How to show that $p$th moment being finite is equivalent to a limit existing Let $p \in (0,2)$ and let $\xi_n, n \geq 1$, be iid random variables. Show that the following two conditions are equivalent:


*

*With probability one, the limit
$$ \lim_{n \rightarrow \infty} \frac{1}{n^{1/p}} \sum_{k=1}^n \xi_k$$
exists and is finite.

*$\mathbb{E}\lvert \xi_i \rvert^p < \infty$ AND either $\mathbb{E} \xi = 0$ or $p \leq 1$.
I have tried using Holder's inequality but didn't really get anywhere.
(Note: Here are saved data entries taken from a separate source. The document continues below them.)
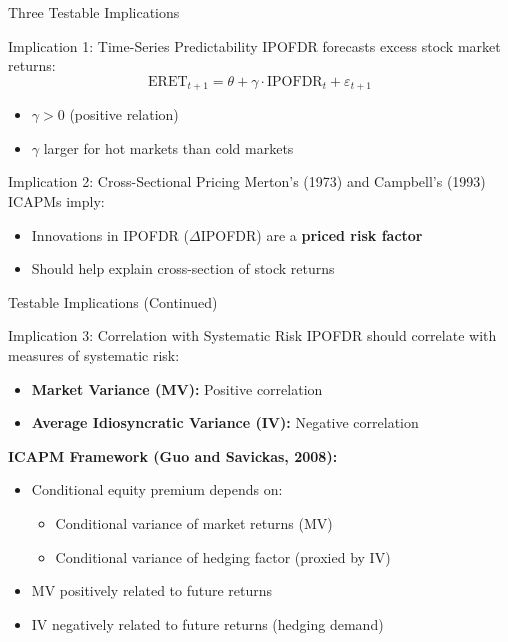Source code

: \documentclass{beamer}
\begin{document}
\begin{frame}{Three Testable Implications}
\begin{block}{Implication 1: Time-Series Predictability}
IPOFDR forecasts excess stock market returns:
\[
\text{ERET}_{t+1} = \theta + \gamma \cdot \text{IPOFDR}_t + \varepsilon_{t+1}
\]
\begin{itemize}
    \item $\gamma > 0$ (positive relation)
    \item $\gamma$ larger for hot markets than cold markets
\end{itemize}
\end{block}


\begin{block}{Implication 2: Cross-Sectional Pricing}
Merton's (1973) and Campbell's (1993) ICAPMs imply:
\begin{itemize}
    \item Innovations in IPOFDR ($\Delta$IPOFDR) are a \textbf{priced risk factor}
    \item Should help explain cross-section of stock returns
\end{itemize}
\end{block}
\end{frame}

\begin{frame}{Testable Implications (Continued)}
\begin{block}{Implication 3: Correlation with Systematic Risk}
IPOFDR should correlate with measures of systematic risk:
\begin{itemize}
    \item \textbf{Market Variance (MV):} Positive correlation
    \item \textbf{Average Idiosyncratic Variance (IV):} Negative correlation
\end{itemize}
\end{block}


\textbf{ICAPM Framework (Guo and Savickas, 2008):}
\begin{itemize}
    \item Conditional equity premium depends on:
    \begin{itemize}
        \item Conditional variance of market returns (MV)
        \item Conditional variance of hedging factor (proxied by IV)
    \end{itemize}
    \item MV positively related to future returns
    \item IV negatively related to future returns (hedging demand)
\end{itemize}
\end{frame}
\end{document}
I don't really have any idea how to approach the problem for either direction...
 A: Here's a proof that (1)$\implies$ (2). 
Letting $T_n=n^{-1/p}\sum_1^n \xi_n$, we have
$$
\frac{\xi_n}{n^{1/p}}=T_n - T_{n-1}\cdot \frac{(n-1)^{1/p}}{n^{1/p}}
$$
Letting $n\to\infty$ above, since $T_n\to T$ a.s, and $\frac{(n-1)^{1/p}}{n^{1/p}}\to 1$, we get 
$$\frac{\xi_n}{n^{1/p}}=T_n - T_{n-1}\cdot \frac{(n-1)^{1/p}}{n^{1/p}}\to T-T\cdot 1=0$$
 so that $\xi_n/n^{1/p}\to 0$ a.s. This means $P(|\xi_n|/n^{1/p}>1\text{ i.o.})=P(|\xi_n|^p>n\text{ i.o.})=0$, so (using Borel Cantelli on the last inequality),
$$
E|\xi|^p=\int_0^\infty P(|\xi|^p>t)\,dt\le \sum_{n\ge0} P(|\xi_n|^p>n)<\infty
$$
proving $E|\xi|^p<\infty$. Now, suppose by way of contradiction that $p>1$ and $E\xi\neq0$. Using Jensen's, $E|\xi|^p<\infty$ allows you to show $E|\xi|<\infty$, so by SLLN,
$$
\frac{\sum_{k=1}^n\xi_n}{n}\to E\xi\neq0
$$
almost surely as $n\to\infty$. We also have, since $p>1$, that
$$
\frac1{n^{1/p-1}}\to \infty
$$
Multiplying the two above limits implies that
$$
\frac{\sum_{k=1}^n\xi_n}{n^{1/p}}=T_n\to\infty\qquad\text{a.s.}
$$
contradicting that the limit was finite. Thus, we must have $p\le 1$ or $E\xi=0$.